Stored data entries
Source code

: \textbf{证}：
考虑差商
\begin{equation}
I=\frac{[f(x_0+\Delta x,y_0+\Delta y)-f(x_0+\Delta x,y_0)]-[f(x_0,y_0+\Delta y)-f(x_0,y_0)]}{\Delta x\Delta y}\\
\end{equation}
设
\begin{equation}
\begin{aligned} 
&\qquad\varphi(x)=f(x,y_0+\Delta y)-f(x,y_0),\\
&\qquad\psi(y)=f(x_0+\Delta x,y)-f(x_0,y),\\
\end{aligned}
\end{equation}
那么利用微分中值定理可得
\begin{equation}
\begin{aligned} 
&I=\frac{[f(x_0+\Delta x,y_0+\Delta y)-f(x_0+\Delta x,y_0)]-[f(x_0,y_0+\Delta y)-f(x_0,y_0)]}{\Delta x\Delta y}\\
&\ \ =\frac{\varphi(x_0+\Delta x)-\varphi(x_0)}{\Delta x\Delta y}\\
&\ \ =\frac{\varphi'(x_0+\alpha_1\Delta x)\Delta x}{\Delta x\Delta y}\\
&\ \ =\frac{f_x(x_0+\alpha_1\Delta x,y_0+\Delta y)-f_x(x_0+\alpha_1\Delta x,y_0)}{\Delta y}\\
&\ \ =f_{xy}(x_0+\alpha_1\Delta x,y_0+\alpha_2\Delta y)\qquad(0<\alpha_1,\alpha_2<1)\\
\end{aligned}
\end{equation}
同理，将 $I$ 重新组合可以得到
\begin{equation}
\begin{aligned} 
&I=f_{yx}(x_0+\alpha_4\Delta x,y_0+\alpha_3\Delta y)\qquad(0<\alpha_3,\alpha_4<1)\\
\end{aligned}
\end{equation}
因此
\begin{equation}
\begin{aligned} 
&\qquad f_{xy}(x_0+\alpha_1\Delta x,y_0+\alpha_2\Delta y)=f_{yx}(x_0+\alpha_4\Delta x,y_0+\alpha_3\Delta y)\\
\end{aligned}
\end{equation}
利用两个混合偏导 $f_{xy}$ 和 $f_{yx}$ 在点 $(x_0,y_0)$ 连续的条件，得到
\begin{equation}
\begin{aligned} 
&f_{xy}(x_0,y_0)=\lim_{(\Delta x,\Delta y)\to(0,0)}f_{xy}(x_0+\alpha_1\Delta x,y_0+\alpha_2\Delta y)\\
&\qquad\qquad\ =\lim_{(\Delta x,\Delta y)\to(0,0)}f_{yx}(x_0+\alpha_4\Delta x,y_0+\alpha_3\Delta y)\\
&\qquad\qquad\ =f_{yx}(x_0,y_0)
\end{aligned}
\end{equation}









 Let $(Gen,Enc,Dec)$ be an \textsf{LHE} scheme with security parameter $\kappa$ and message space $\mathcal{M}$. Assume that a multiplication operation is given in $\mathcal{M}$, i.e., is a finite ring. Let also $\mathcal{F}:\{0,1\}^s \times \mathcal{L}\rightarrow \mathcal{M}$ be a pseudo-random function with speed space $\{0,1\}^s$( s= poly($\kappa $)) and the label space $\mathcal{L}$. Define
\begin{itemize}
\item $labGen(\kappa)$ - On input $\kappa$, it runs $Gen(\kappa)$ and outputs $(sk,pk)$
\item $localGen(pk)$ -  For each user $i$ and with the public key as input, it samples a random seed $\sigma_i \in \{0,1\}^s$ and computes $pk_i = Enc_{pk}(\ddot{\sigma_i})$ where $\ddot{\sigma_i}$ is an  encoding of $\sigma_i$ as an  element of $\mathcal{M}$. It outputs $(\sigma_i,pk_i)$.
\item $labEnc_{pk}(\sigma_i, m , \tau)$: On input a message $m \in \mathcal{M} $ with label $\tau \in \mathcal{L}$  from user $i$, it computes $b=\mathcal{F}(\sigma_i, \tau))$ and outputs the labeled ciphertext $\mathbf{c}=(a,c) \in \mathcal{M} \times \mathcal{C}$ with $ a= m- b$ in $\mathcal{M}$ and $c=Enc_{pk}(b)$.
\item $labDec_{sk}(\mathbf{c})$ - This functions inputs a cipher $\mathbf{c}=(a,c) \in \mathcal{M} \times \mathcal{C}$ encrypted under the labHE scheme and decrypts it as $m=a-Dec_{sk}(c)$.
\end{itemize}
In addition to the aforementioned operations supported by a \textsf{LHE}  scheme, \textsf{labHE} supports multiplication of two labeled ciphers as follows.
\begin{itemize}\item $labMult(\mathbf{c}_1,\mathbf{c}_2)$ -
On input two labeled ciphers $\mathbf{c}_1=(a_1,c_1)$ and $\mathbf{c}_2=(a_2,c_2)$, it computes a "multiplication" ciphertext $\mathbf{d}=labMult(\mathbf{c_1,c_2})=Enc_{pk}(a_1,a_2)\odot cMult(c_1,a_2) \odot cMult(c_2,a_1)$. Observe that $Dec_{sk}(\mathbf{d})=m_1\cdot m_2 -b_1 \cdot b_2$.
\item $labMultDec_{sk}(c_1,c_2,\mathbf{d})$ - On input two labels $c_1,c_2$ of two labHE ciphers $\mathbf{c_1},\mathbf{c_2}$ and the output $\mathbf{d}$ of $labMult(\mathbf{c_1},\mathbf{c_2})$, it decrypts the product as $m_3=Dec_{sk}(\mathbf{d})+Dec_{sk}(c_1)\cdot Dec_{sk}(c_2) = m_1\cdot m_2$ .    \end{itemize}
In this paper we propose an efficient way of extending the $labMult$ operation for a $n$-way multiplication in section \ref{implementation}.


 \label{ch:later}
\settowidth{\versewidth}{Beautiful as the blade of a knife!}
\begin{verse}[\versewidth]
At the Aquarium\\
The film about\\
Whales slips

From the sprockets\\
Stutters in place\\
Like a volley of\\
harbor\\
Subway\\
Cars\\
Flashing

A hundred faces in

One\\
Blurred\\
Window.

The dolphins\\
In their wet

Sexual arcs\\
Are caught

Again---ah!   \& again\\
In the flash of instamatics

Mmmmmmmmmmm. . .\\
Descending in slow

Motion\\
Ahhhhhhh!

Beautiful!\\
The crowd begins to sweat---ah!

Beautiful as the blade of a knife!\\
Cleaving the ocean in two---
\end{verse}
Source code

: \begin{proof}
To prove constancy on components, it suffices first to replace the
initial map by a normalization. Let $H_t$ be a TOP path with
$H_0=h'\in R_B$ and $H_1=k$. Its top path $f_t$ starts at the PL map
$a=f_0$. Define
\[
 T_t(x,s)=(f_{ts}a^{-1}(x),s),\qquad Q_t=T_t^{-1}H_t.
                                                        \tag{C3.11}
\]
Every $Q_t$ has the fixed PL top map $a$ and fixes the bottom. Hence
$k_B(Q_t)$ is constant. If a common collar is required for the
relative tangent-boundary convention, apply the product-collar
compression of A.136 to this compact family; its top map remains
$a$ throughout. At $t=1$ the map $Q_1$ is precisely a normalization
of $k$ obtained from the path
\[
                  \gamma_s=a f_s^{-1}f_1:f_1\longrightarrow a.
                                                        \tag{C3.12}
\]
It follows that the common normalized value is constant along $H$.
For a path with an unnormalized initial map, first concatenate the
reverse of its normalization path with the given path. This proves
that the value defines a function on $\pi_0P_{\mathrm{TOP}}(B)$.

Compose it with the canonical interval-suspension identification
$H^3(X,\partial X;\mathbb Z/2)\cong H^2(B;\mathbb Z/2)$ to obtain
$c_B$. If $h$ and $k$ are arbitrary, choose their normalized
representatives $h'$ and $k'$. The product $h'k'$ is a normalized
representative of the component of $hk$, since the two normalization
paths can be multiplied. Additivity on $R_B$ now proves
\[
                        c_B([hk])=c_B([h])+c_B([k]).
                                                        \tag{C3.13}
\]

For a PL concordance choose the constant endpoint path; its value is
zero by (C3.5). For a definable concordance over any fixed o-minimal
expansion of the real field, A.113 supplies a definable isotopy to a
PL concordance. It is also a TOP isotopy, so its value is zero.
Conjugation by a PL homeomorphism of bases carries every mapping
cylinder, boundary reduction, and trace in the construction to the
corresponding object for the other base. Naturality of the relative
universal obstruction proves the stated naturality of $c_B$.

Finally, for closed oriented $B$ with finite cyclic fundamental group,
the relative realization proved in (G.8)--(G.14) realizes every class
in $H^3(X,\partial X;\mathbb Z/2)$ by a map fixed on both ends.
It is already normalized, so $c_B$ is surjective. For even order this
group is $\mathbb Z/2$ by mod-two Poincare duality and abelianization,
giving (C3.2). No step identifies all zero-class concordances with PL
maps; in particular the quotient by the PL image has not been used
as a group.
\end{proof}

_What this task involves:_
Your task is to copy each line of the data above that holds "collar".

_Solution:_
$k_B(Q_t)$ is constant. If a common collar is required for the
relative tangent-boundary convention, apply the product-collar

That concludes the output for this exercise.